Danish Adult Education Association (DAEA) is an umbrella organisation (NGO) catering for 34 countrywide member organisations, all working with non-formal adult education.
In cooperation with a number of member organisations, DAEA has launched the initiative “Non-formal learning for refugees”. The purpose of the initiative is to draw attention to the mane existing activities, to share knowledge and experience and inspire others, to take part in the public debate in favor of human equality and active citizenship.
‘What have you previously worked with? What are you good at?’
There is an air of deep concentration in the classroom, where the 17 course participants, who are refugees from Syria, Eritrea or Iran, are being taught how to write a CV. They know that they need to make a serious effort with this in order to increase their chances of getting an internship, which could eventually lead to what they are all aspiring for: A real job.
The course is one component of an integration project that the Danish municipality of Esbjerg and FOF Esbjerg offers refugees. The project consists of 13 weeks of vocationally-oriented training, which focuses on helping the participants become part of the Danish labour market. The training is subsequently followed up with 13 weeks of internships at various local businesses.
“We are committed to helping our participants learn what kind of culture they are expected to become a part of,” explained Lillian Møller Jensen, Principal at FOF Esbjerg.
“We teach them about Danish customs and cultural practices in the workplace.

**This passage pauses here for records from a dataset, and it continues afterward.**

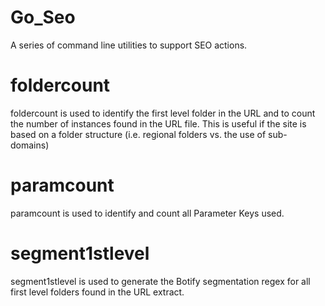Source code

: # Go_Seo
A series of command line utilities to support SEO actions.
# foldercount
foldercount is used to identify the first level folder in the URL and to count the number of instances found in the URL file.
This is useful if the site is based on a folder structure (i.e. regional folders vs. the use of sub-domains)
# paramcount
paramcount is used to identify and count all Parameter Keys used.
# segment1stlevel
segment1stlevel is used to generate the Botify segmentation regex for all first level folders found in the URL extract.
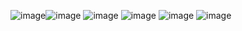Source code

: ![image](https://github.com/user-attachments/assets/4355a72e-4b4f-4621-bed5-20352b00b21b)![image](https://github.com/user-attachments/assets/baed9fd1-3c2d-42d0-b524-edaa1bdde7c5)
![image](https://github.com/user-attachments/assets/6a95077b-5671-4111-a407-6b8c82a5edc9)
![image](https://github.com/user-attachments/assets/e9bf2c11-593c-4fe3-998c-d5567b4a4151)
![image](https://github.com/user-attachments/assets/c0d4cd8d-9e94-49d4-8f67-6fe0b5a09486)
![image](https://github.com/user-attachments/assets/219d0304-89ac-4866-851b-75fc327972d4)
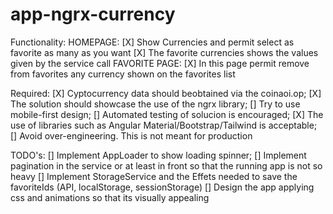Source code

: # app-ngrx-currency

Functionality:
    HOMEPAGE:
        [X]  Show Currencies and permit select as favorite as many as you want
        [X]  The favorite currencies shows the values given by the service call
    FAVORITE PAGE:
        [X]  In this page permit remove from favorites any currency shown on the favorites list

Required:
    [X] Cyptocurrency data should beobtained via the coinaoi.op;
    [X] The solution should showcase the use of the ngrx library;
    [] Try to use mobile-first design;
    [] Automated testing of solucion is encouraged;
    [X] The use of libraries such as Angular Material/Bootstrap/Tailwind is acceptable;
    [] Avoid over-engineering. This is not meant for production

TODO's:
    []  Implement AppLoader to show loading spinner;
    []  Implement pagination in the service or at least in front so that the running app is not so heavy
    []  Implement StorageService and the Effets needed to save the favoriteIds (API, localStorage, sessionStorage)
    []  Design the app applying css and animations so that its visually appealing

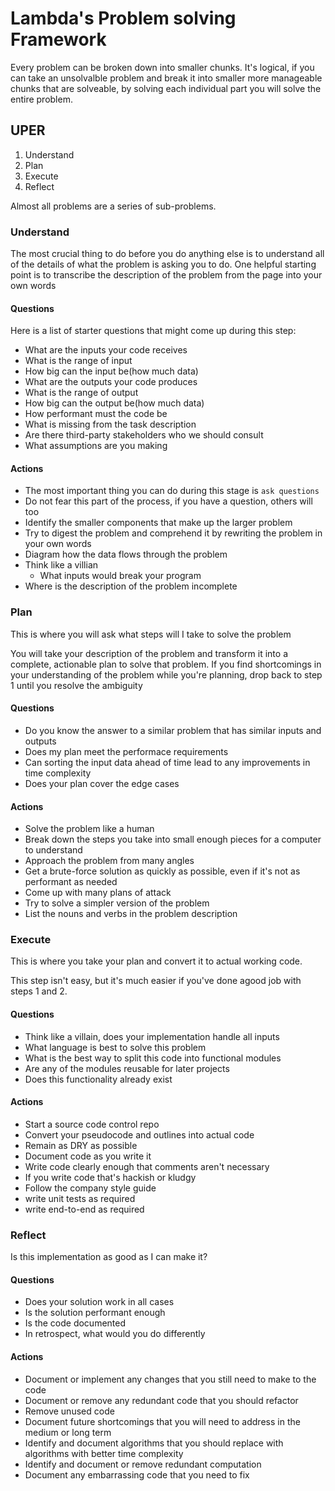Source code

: # Lambda's Problem solving Framework

Every problem can be broken down into smaller chunks. It's logical, if you can take an unsolvalble problem and break it into smaller more manageable chunks that are solveable, by solving each individual part you will solve the entire problem.

## UPER

1. Understand
2. Plan
3. Execute
4. Reflect

Almost all problems are a series of sub-problems.

### Understand

The most crucial thing to do before you do anything else is to understand all of the details of what the problem is asking you to do. One helpful starting point is to transcribe the description of the problem from the page into your own words

#### Questions

Here is a list of starter questions that might come up during this step:

- What are the inputs your code receives
- What is the range of input
- How big can the input be(how much data)
- What are the outputs your code produces
- What is the range of output
- How big can the output be(how much data)
- How performant must the code be
- What is missing from the task description
- Are there third-party stakeholders who we should consult
- What assumptions are you making

#### Actions

- The most important thing you can do during this stage is `ask questions`
- Do not fear this part of the process, if you have a question, others will too
- Identify the smaller components that make up the larger problem
- Try to digest the problem and comprehend it by rewriting the problem in your own words
- Diagram how the data flows through the problem
- Think like a villian
  - What inputs would break your program
- Where is the description of the problem incomplete

### Plan

This is where you will ask what steps will I take to solve the problem

You will take your description of the problem and transform it into a complete, actionable plan to solve that problem. If you find shortcomings in your understanding of the problem while you're planning, drop back to step 1 until you resolve the ambiguity

#### Questions

- Do you know the answer to a similar problem that has similar inputs and outputs
- Does my plan meet the performace requirements
- Can sorting the input data ahead of time lead to any improvements in time complexity
- Does your plan cover the edge cases

#### Actions

- Solve the problem like a human
- Break down the steps you take into small enough pieces for a computer to understand
- Approach the problem from many angles
- Get a brute-force solution as quickly as possible, even if it's not as performant as needed
- Come up with many plans of attack
- Try to solve a simpler version of the problem
- List the nouns and verbs in the problem description

### Execute

This is where you take your plan and convert it to actual working code.

This step isn't easy, but it's much easier if you've done agood job with steps 1 and 2.

#### Questions

- Think like a villain, does your implementation handle all inputs
- What language is best to solve this problem
- What is the best way to split this code into functional modules
- Are any of the modules reusable for later projects
- Does this functionality already exist

#### Actions

- Start a source code control repo
- Convert your pseudocode and outlines into actual code
- Remain as DRY as possible
- Document code as you write it
- Write code clearly enough that comments aren't necessary
- If you write code that's hackish or kludgy
- Follow the company style guide
- write unit tests as required
- write end-to-end as required

### Reflect

Is this implementation as good as I can make it?

#### Questions

- Does your solution work in all cases
- Is the solution performant enough
- Is the code documented
- In retrospect, what would you do differently

#### Actions

- Document or implement any changes that you still need to make to the code
- Document or remove any redundant code that you should refactor
- Remove unused code
- Document future shortcomings that you will need to address in the medium or long term
- Identify and document algorithms that you should replace with algorithms with better time complexity
- Identify and document or remove redundant computation
- Document any embarrassing code that you need to fix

We even touch on the more mundane aspects, such as the importance of showing up on time. We also explain how to socialise with people of the opposite sex in Danish culture, and broader national values such as gender equality, freedom of speech and democracy. The participants are very curious about the Danes and their way of life.”
“They come from a culture where everyone must fend for themselves, so it’s difficult for them to understand our welfare model with taxes, public services and the Danes’ sense of a national community which takes care of its weakest members. So we do our best to equip them with the knowledge they need to fit in with Danish society, and the general sentiment is that they are really happy to have participated in this project,” she added.
Being able to feed his own family
Back in the classroom, the participants have now finished putting together their CVs. One of the participants, Saad, shared his hopes for life in Denmark:
“I would like to work as a teacher in a school. I come from Syria, and before I was forced to flee the war I worked as an English teacher for 14 years. So I really want to learn to speak Danish at a high enough level to study and obtain the qualifications I need in order to teach here in Denmark and feed my family,” he said, although he did not hesitate to share what his biggest dream is:
“I hope the war in Syria ends soon, because when the war is over, I’d like to return home.” However, for the time being, Saad is looking forward to his upcoming internship at a school where he will be assigned to the ‘reception classes’ (‘modtagerklasser’), which are for children who cannot speak Danish.
From internships to permanent employment
Aladdin, who used to work as a butcher in Syria, is an example of how an internship can eventually lead to a job. He got an internship at the slaughterhouse company Theilgaard, where he made such a good impression that he has now been employed through a governmental wage subsidy scheme.
The owner, Viggo Theilgaard, is so pleased with Aladdin’s work that he intends to hire him as a permanent employee:
“Aladdin is really motivated and he does great work. Of course, it does require an extra effort from us to train someone with a limited proficiency in Danish, but it’s been worth it in Aladdin’s case. I’m also prepared to take on another refugee if I can find the right candidate,” said Theilgaard, who in 2012 won a prestigious industry award, ‘Årets Æresslagter’.
The project is the result of a cooperation agreement between Jobcenter Esbjerg and FOF Esbjerg.
The aim is to get the participants into regular employment, an educational course/programme, or closer to the labour market in some other fashion. For 13 weeks, the course participants have lessons twice weekly on the Danish labour market and society as well as labour market-oriented language lessons and how to go about job-seeking. The course is a labour market-oriented additional component to the Danish lessons the participants are already taking at the local language centre three days a week.
This is followed up with a 13-week internship. FOF Esbjerg helps identify appropriate internship positions at local businesses.
In 2015, 40 refugees completed the 26-week process, while twice as many are expected to do so in 2016.